For the town of Blois, where now we lay, is, as all men know, on the
right bank of the water of Loire, a great river, wider and deeper and
stronger by far than our Tay or Tweed, and the town of Orleans, whither
we were bound, is also on the same side, namely, the right side of the
river. Now, Orleans was beleaguered in this manner: The great stone
bridge had been guarded, on the left, or further side of the stream,
first by a boulevard, or strong keep on the land, whence by a drawbridge
men crossed to a yet stronger keep, called "Les Tourelles," builded on
the last arches of the bridge. But early in the siege the English had
taken from them of Orleans the boulevard and Les Tourelles, and an arch
of the bridge had been broken, so that in nowise might men-at-arms of the
party of France enter into Orleans by way of that bridge from the left
bank through the country called Sologne.
Yet that keep, Les Tourelles, had not been a lucky prize to our enemies
of England. For their great captain, the Lord Salisbury, had a custom to
watch them of Orleans and their artillery from a window in that tower,
and, to guard him from arrow-shots, he had a golden shield pierced with
little holes to look through, that he held before his face. One day he
came into this turret when they who worked the guns in Orleans were all
at their meat. But it so chanced that two boys, playing truant from
school, went into a niche of the wall, where was a cannon loaded and
aimed at Les Tourelles. They, seeing the gleam of the golden shield at
the window of the turret, set match to the touch-hole of the cannon, and,
as Heaven would have it, the ball struck a splinter of stone from the
side of the window, which, breaking through the golden shield, slew my
Lord of Salisbury, a good knight. Thus plainly that tower was to be of
little comfort to the English.
None the less, as they held Les Tourelles and the outer landward
boulevard thereof, the English built but few works on the left side of
the river, namely, Champ St. Prive, that guarded the road by the left
bank from Blois; Les Augustins, that was a little inland from the
boulevard of Les Tourelles, so that no enemy might pass between these two
holds; and St. Jean le Blanc, that was higher up the river, and a hold of
no great strength. On the Orleans side, to guard the road from Burgundy,
the English had but one fort, St. Loup, for Burgundy and the north were
of their part, and by this way they expected no enemy. But all about
Orleans, on the right bank of the river, to keep the path from Blois on
that hand, the English had builded many great bastilles, and had joined
them by hollow ways, wherein, as I said, they lived at ease, as men in a
secure city underground. And the skill of it was to stop convoys of
food, and starve them of Orleans, for to take the town by open force the
English might in nowise avail, they being but some four thousand men-at-
arms.
Thus Matters stood, and it was the Maid's mind to march her men and all
the cattle clean through and past the English bastilles on the right side
of the river, and by inspiration she well knew that no man would come
forth against us.

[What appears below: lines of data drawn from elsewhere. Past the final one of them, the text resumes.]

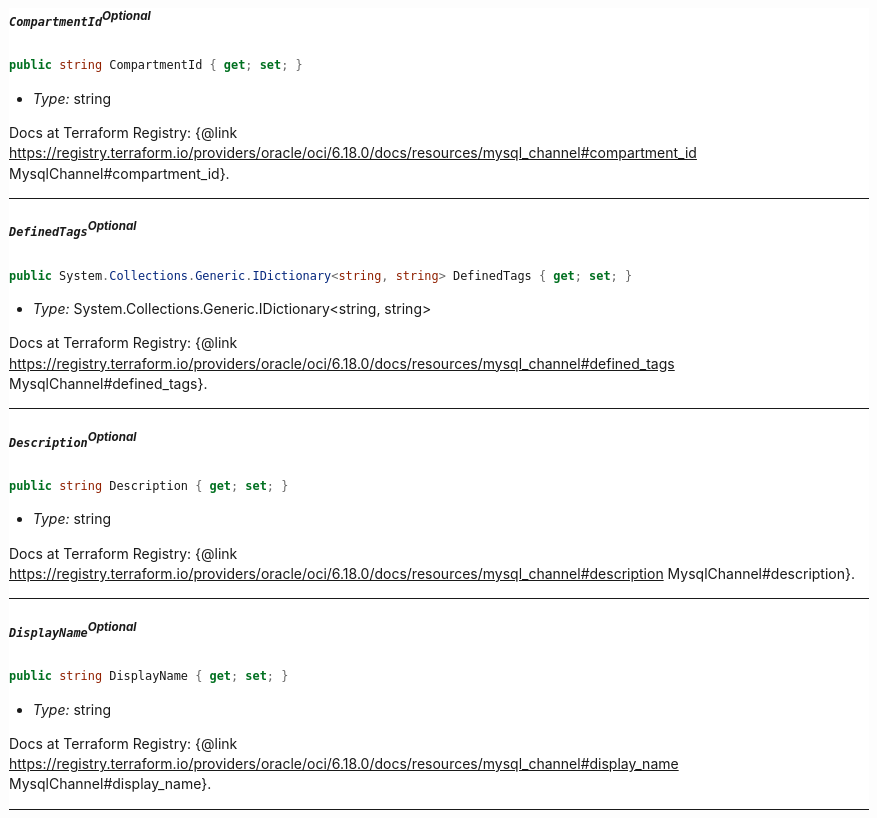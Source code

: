 
##### `CompartmentId`<sup>Optional</sup> <a name="CompartmentId" id="rhizo-co-terraform-provider-oci.mysqlChannel.MysqlChannelConfig.property.compartmentId"></a>

```csharp
public string CompartmentId { get; set; }
```

- *Type:* string

Docs at Terraform Registry: {@link https://registry.terraform.io/providers/oracle/oci/6.18.0/docs/resources/mysql_channel#compartment_id MysqlChannel#compartment_id}.

---

##### `DefinedTags`<sup>Optional</sup> <a name="DefinedTags" id="rhizo-co-terraform-provider-oci.mysqlChannel.MysqlChannelConfig.property.definedTags"></a>

```csharp
public System.Collections.Generic.IDictionary<string, string> DefinedTags { get; set; }
```

- *Type:* System.Collections.Generic.IDictionary<string, string>

Docs at Terraform Registry: {@link https://registry.terraform.io/providers/oracle/oci/6.18.0/docs/resources/mysql_channel#defined_tags MysqlChannel#defined_tags}.

---

##### `Description`<sup>Optional</sup> <a name="Description" id="rhizo-co-terraform-provider-oci.mysqlChannel.MysqlChannelConfig.property.description"></a>

```csharp
public string Description { get; set; }
```

- *Type:* string

Docs at Terraform Registry: {@link https://registry.terraform.io/providers/oracle/oci/6.18.0/docs/resources/mysql_channel#description MysqlChannel#description}.

---

##### `DisplayName`<sup>Optional</sup> <a name="DisplayName" id="rhizo-co-terraform-provider-oci.mysqlChannel.MysqlChannelConfig.property.displayName"></a>

```csharp
public string DisplayName { get; set; }
```

- *Type:* string

Docs at Terraform Registry: {@link https://registry.terraform.io/providers/oracle/oci/6.18.0/docs/resources/mysql_channel#display_name MysqlChannel#display_name}.

---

Moreover, she saw not how, by the other way, and the
left bank, the cattle might be ferried across, and the great company of
men-at-arms, into Orleans town, under the artillery of the English. For
the English held the pass of the broken bridge, as I said, and therefore
all crossing of the water must be by boat.
Now, herein it was shown, as often again, that the ways of the saints are
not as our ways. For the captains, namely, the Sieur de Rais (who
afterwards came to the worst end a man might), and La Hire, and Ambroise
de Lore, and De Gaucourt, in concert with the Bastard of Orleans, then
commanding for the King in that town, gave the simple Maid to understand
that Orleans was on the left bank of the river. This they did, because
they were faithless and slow of belief, and feared that so great a
company as ours might in nowise pass Meun and Beaugency, towns of the
English, and convey so many cattle through the bastilles on the right
bank. Therefore, with many priests going before, singing the Veni
Creator, with holy banners as on a pilgrimage; with men-at-arms, archers,
pages, and trains of carts; and with bullocks rowting beneath the goad,
and swine that are very hard to drive, and slow-footed sheep, we all
crossed the bridge of Blois on the morning of April 25th.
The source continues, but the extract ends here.